44 — Ибн Араби. Фусус аль-хикам, С.103.

45 — Поэтому Ибн Араби говорит, что можно считать свет и бесцветным, и цветным (см. Там же, С.104): обе точки зрения правильны.

46 — Сравним это с отношением вечности ко времени у Николая Кузанского: для него точка-вечность разворачивается в линию-время, и, следовательно, время континуально: мы можем мысленно разбить его на дискретные точки, но эта дискретность — только в мысли, онтологически же действительна континуальность.

47 — См. Ибн Араби. Фусус аль-хикам, СС.53,65,76 и др. Небытийные соотнесенности можно сравнить с сеткой координат на бесконечной поверхности: не существуя как действительные, координаты создают возможность различения этой поверхности.

48 — Ибн Араби. Фусус аль-хикам, С.49; Мекканские откровения. — Т.4. — С.318.

49 — Ибн Араби. Фусус аль-хикам, С.48, 50.

50 — Если представить, говорит Ибн Араби, что человек «изъят из сокровищницы мира», то сам мир немедленно исчезнет, а божественная сущность из абсолютной полноты Всего превратится в абсолютное Ничто, которое никак с миром быть связано не может (Фусус аль-хикам, С.). Только человек как соборное существо гарантирует реализацию виртуальной различенности Бога как действительной различенности мира, поскольку только через него виртуальная различенность может быть полностью отображена как различенность действительная.

51 — Здесь мы находим принципиальной важности различие в понимании путей познания между Николаем Кузанским и Ибн Араби. Для первого истинное познание есть уподобление ума истине: человек не должен изменить все свое существо, не должен свернуть свою развернутость, чтобы познать истину. Для второго истинное познание в мире невозможно потому, что истинное познание — это уподобление всего человека познаваемому (то есть Богу): лишь перестав быть человеком действительным, а став человеком виртуальным, мы откроем истину.

52 — Ибн Араби. Фусус аль-хикам, С.177. Поскольку в мире, тем не менее, могут быть увидены временные причинно-следственные связи, то он разъясняет: «а если сущее и воздействует, то только посредством небытийного» (там же.),- следствия лишь представляются временными следствиями временных причин, являясь на деле результатом воздействия вечностных небытийных соотнесенностей.
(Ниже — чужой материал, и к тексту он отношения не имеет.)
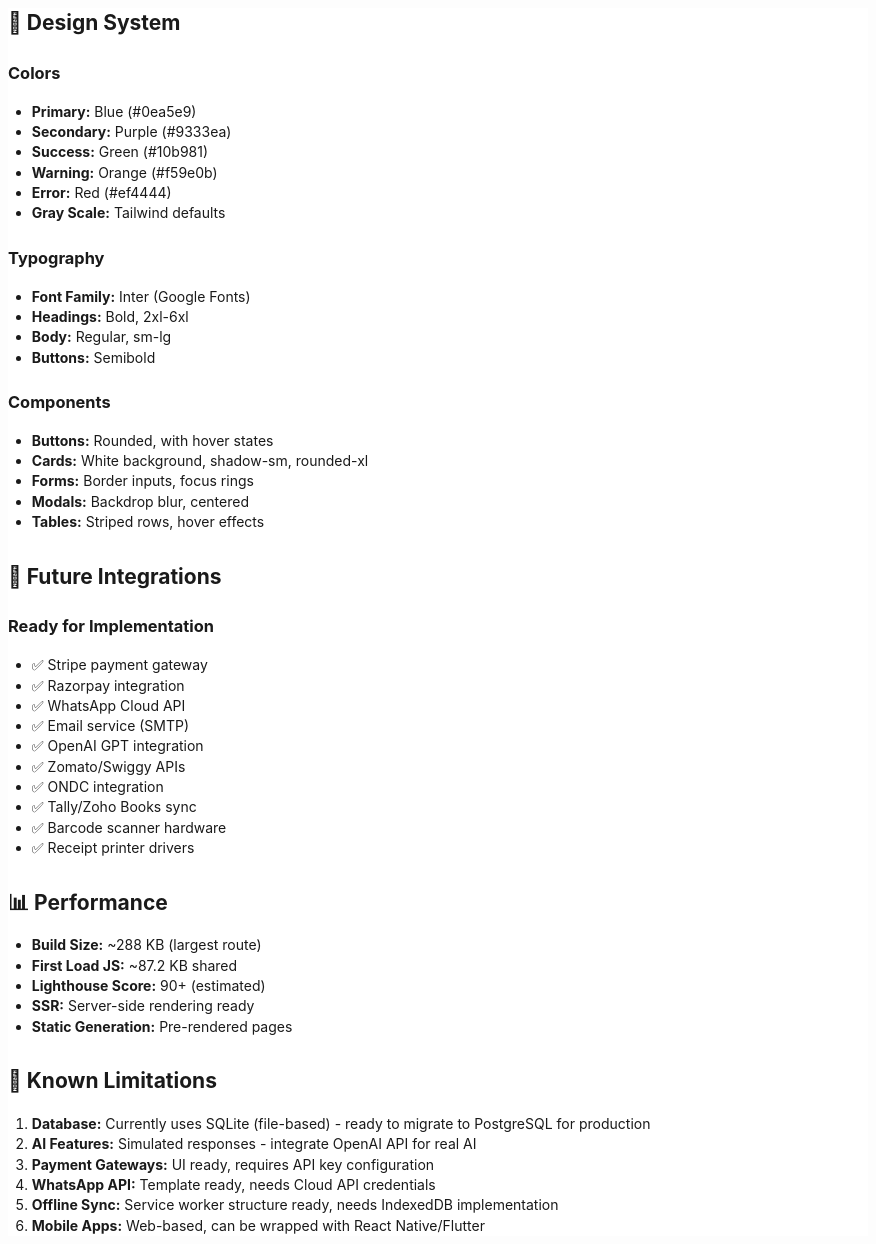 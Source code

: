 ## 🎨 Design System

### Colors
- **Primary:** Blue (#0ea5e9)
- **Secondary:** Purple (#9333ea)
- **Success:** Green (#10b981)
- **Warning:** Orange (#f59e0b)
- **Error:** Red (#ef4444)
- **Gray Scale:** Tailwind defaults

### Typography
- **Font Family:** Inter (Google Fonts)
- **Headings:** Bold, 2xl-6xl
- **Body:** Regular, sm-lg
- **Buttons:** Semibold

### Components
- **Buttons:** Rounded, with hover states
- **Cards:** White background, shadow-sm, rounded-xl
- **Forms:** Border inputs, focus rings
- **Modals:** Backdrop blur, centered
- **Tables:** Striped rows, hover effects

## 🔮 Future Integrations

### Ready for Implementation
- ✅ Stripe payment gateway
- ✅ Razorpay integration
- ✅ WhatsApp Cloud API
- ✅ Email service (SMTP)
- ✅ OpenAI GPT integration
- ✅ Zomato/Swiggy APIs
- ✅ ONDC integration
- ✅ Tally/Zoho Books sync
- ✅ Barcode scanner hardware
- ✅ Receipt printer drivers

## 📊 Performance

- **Build Size:** ~288 KB (largest route)
- **First Load JS:** ~87.2 KB shared
- **Lighthouse Score:** 90+ (estimated)
- **SSR:** Server-side rendering ready
- **Static Generation:** Pre-rendered pages

## 🐛 Known Limitations

1. **Database:** Currently uses SQLite (file-based) - ready to migrate to PostgreSQL for production
2. **AI Features:** Simulated responses - integrate OpenAI API for real AI
3. **Payment Gateways:** UI ready, requires API key configuration
4. **WhatsApp API:** Template ready, needs Cloud API credentials
5. **Offline Sync:** Service worker structure ready, needs IndexedDB implementation
6. **Mobile Apps:** Web-based, can be wrapped with React Native/Flutter
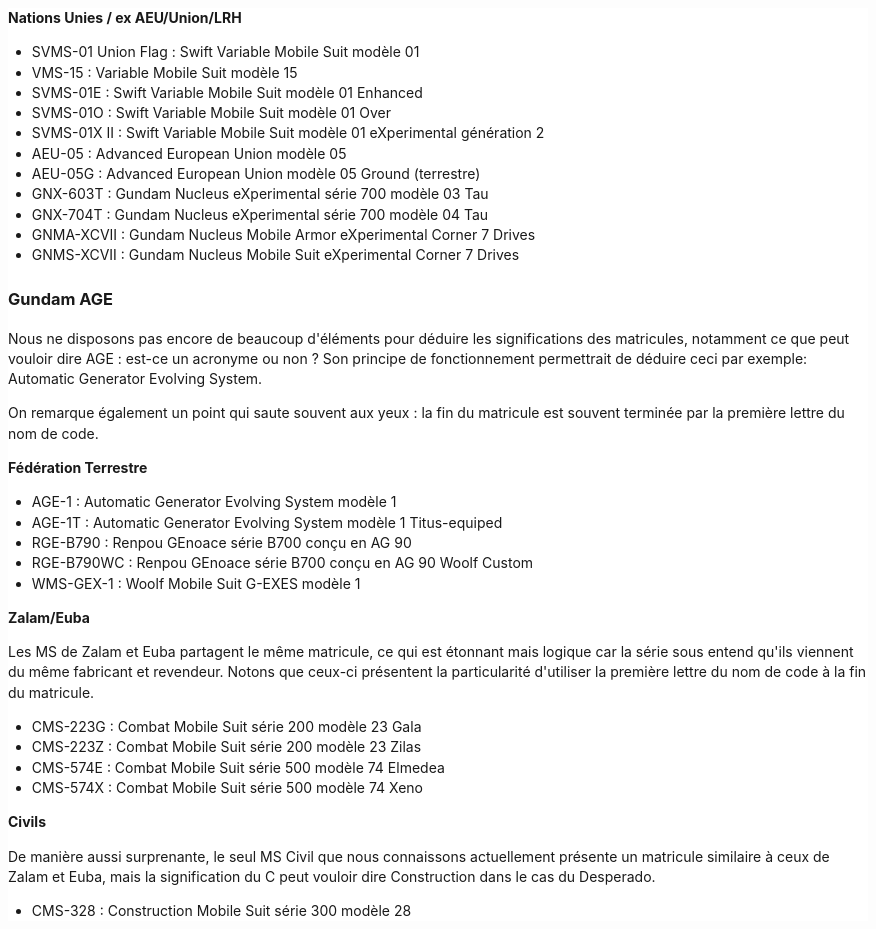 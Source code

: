 
**Nations Unies / ex AEU/Union/LRH**


- SVMS-01 Union Flag : Swift Variable Mobile Suit modèle 01  
- VMS-15 : Variable Mobile Suit modèle 15  
- SVMS-01E : Swift Variable Mobile Suit modèle 01 Enhanced  
- SVMS-01O : Swift Variable Mobile Suit modèle 01 Over  
- SVMS-01X II : Swift Variable Mobile Suit modèle 01 eXperimental génération 2  
- AEU-05 : Advanced European Union modèle 05  
- AEU-05G : Advanced European Union modèle 05 Ground (terrestre)  
- GNX-603T : Gundam Nucleus eXperimental série 700 modèle 03 Tau  
- GNX-704T : Gundam Nucleus eXperimental série 700 modèle 04 Tau  
- GNMA-XCVII : Gundam Nucleus Mobile Armor eXperimental Corner 7 Drives  
- GNMS-XCVII : Gundam Nucleus Mobile Suit eXperimental Corner 7 Drives


### Gundam AGE


Nous ne disposons pas encore de beaucoup d'éléments pour déduire les significations des matricules, notamment ce que peut vouloir dire AGE : est-ce un acronyme ou non ? Son principe de fonctionnement permettrait de déduire ceci par exemple: Automatic Generator Evolving System.


On remarque également un point qui saute souvent aux yeux : la fin du matricule est souvent terminée par la première lettre du nom de code. 


**Fédération Terrestre**


- AGE-1 : Automatic Generator Evolving System modèle 1  
- AGE-1T : Automatic Generator Evolving System modèle 1 Titus-equiped   
- RGE-B790 : Renpou GEnoace série B700 conçu en AG 90  
- RGE-B790WC : Renpou GEnoace série B700 conçu en AG 90 Woolf Custom  
- WMS-GEX-1 : Woolf Mobile Suit G-EXES modèle 1


**Zalam/Euba**


Les MS de Zalam et Euba partagent le même matricule, ce qui est étonnant mais logique car la série sous entend qu'ils viennent du même fabricant et revendeur. Notons que ceux-ci présentent la particularité d'utiliser la première lettre du nom de code à la fin du matricule.


- CMS-223G : Combat Mobile Suit série 200 modèle 23 Gala  
- CMS-223Z : Combat Mobile Suit série 200 modèle 23 Zilas  
- CMS-574E : Combat Mobile Suit série 500 modèle 74 Elmedea  
- CMS-574X : Combat Mobile Suit série 500 modèle 74 Xeno


**Civils**


De manière aussi surprenante, le seul MS Civil que nous connaissons actuellement présente un matricule similaire à ceux de Zalam et Euba, mais la signification du C peut vouloir dire Construction dans le cas du Desperado. 


- CMS-328 : Construction Mobile Suit série 300 modèle 28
53 — Эти положения составляют в философии Ибн Араби концепцию «нового творения»: см. Фусус аль-хикам, СС.51-53, 65, 67, 76, 153, 177 и др.

54 — Как и все прочие изменения временного бытия, изменение человеческого знания зависит от того, как реализуются виртуальные различия вечностной ипостаси бытия. Это действительное различение в какой-то момент времени может быть таким, что человеку «откроется» божественное единство в его виртуальной различенности, но случится это или нет, в принципе от человека не зависит (см. Ибн Араби. Фусус аль-хикам, СС.59-61). Это случающееся не по воле человека откровение и может быть названо «божественным дарованием».

55 — В этом — еще одно существенное расхождение Ибн Араби с Николаем Кузанским: для того могу ума (его способность уподобиться свернутости) было абсолютно несомненно, являясь наиболее полным отражением могу Бога. Человек во временном бытии, говорит Николай Кузанский, способен ясно видеть цель своего познания и идти к ней; для Ибн Араби такая ясность возможна только для человека вечностного, человека как виртуальной различенности Бога.